„Sollen sie (die Ausländer) doch gehen, wenn sie wollen!“

Unüberlegt reden dieser Tage viele zwar weltweit, aber wir konzentrieren uns hier bekanntlich auf die Türkei. Die meisten, mit denen ich in der Türkei die letzten Tage spreche, scheinen auch ohne Absprache einer Meinung zu sein: „Sollen sie doch gehen!“ Ich denke, es ist eine unüberlegte Trotzreaktion, auf die Feststellung, dass immer mehr ausländisches Kapital von Ausländern ins Ausland wandert.

Wer so kommt, macht sich alles zu einfach und agiert jenseits der Realität. Wenn die Ausländer verkaufen und gehen, macht sich das an der Devisenfront bemerkbar.

Warum möchte man Investoren ins Land locken, wenn die auf der anderen Seite doch ruhig abziehen können?

Würde die Türkei auf reichlich Devisen sitzen, dann könnte man so kommen. Warum sonst traf der Schatzamts- und Finanzminister sich online mit ausländischen Investoren, doch nur um dafür zu werben, damit sie rüberkommen mit den Geldern.

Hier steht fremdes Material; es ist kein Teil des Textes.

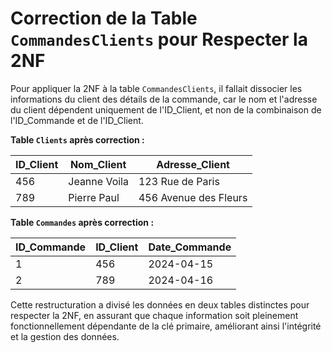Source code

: # Correction de la Table `CommandesClients` pour Respecter la 2NF

Pour appliquer la 2NF à la table `CommandesClients`, il fallait dissocier les informations du client des détails de la commande, car le nom et l'adresse du client dépendent uniquement de l'ID_Client, et non de la combinaison de l'ID_Commande et de l'ID_Client.

**Table `Clients` après correction :**

| ID_Client | Nom_Client   | Adresse_Client        |
| --------- | ------------ | --------------------- |
| 456       | Jeanne Voila | 123 Rue de Paris      |
| 789       | Pierre Paul  | 456 Avenue des Fleurs |

**Table `Commandes` après correction :**

| ID_Commande | ID_Client | Date_Commande |
| ----------- | --------- | ------------- |
| 1           | 456       | 2024-04-15    |
| 2           | 789       | 2024-04-16    |

Cette restructuration a divisé les données en deux tables distinctes pour respecter la 2NF, en assurant que chaque information soit pleinement fonctionnellement dépendante de la clé primaire, améliorant ainsi l'intégrité et la gestion des données.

Die Suche nach dem sicheren Hafen hat weltweit Konjunktur

Die ausländischen Investoren dezimieren ihr türkisches Eigentum, Wertpapiere und Gelder und bringen es wieder ins Ausland. Das ergeht nicht nur der Türkei so. Alle Länder, die der Türkei wirtschaftlich gleichgestellt sind, erleben das dieser Tage. Risikominimierung heißt die Devise.

Verkauft der Ausländer Aktien, inländische Schuldverschreibungen o.ä. bekommt er türkische Lira ausgezahlt, die er in die eigene Währung, jedoch zumeist in USD oder EUR umtauschen muss. Schon kommt es so, wie man es nicht gerne hätte. Er nimmt die knappen Devisen vom Markt und treibt so den Umtauschkurs noch höher.

In den ersten vier Monaten haben die Ausländer (wobei die im Ausland lebenden Türken auch dazu zählen) 8,4 Milliarden USD aus der Türkei abgezogen. Das ist ein Rekord für die Türkei, wobei man sagen muss, dass Reaktionen des Devisenmarktes darauf noch nicht erfolgt sind. So etwas tritt bei einer fast eingefrorenen Wirtschaft, wie wir sie derzeit in der Türkei vorfinden, zeitversetzt ein. Sobald der Konsum anzieht, werden auch die Preise explosionsartig anziehen (müssen), zumal die Produkte fast alle einen Importanteil in sich verbergen (sei es Energie, Verpackung, Rohstoffe etc.), welches mit teuren Devisen erkauft wurde. Just in dem Moment, werden die Devisenkurse nochmals stark anziehen.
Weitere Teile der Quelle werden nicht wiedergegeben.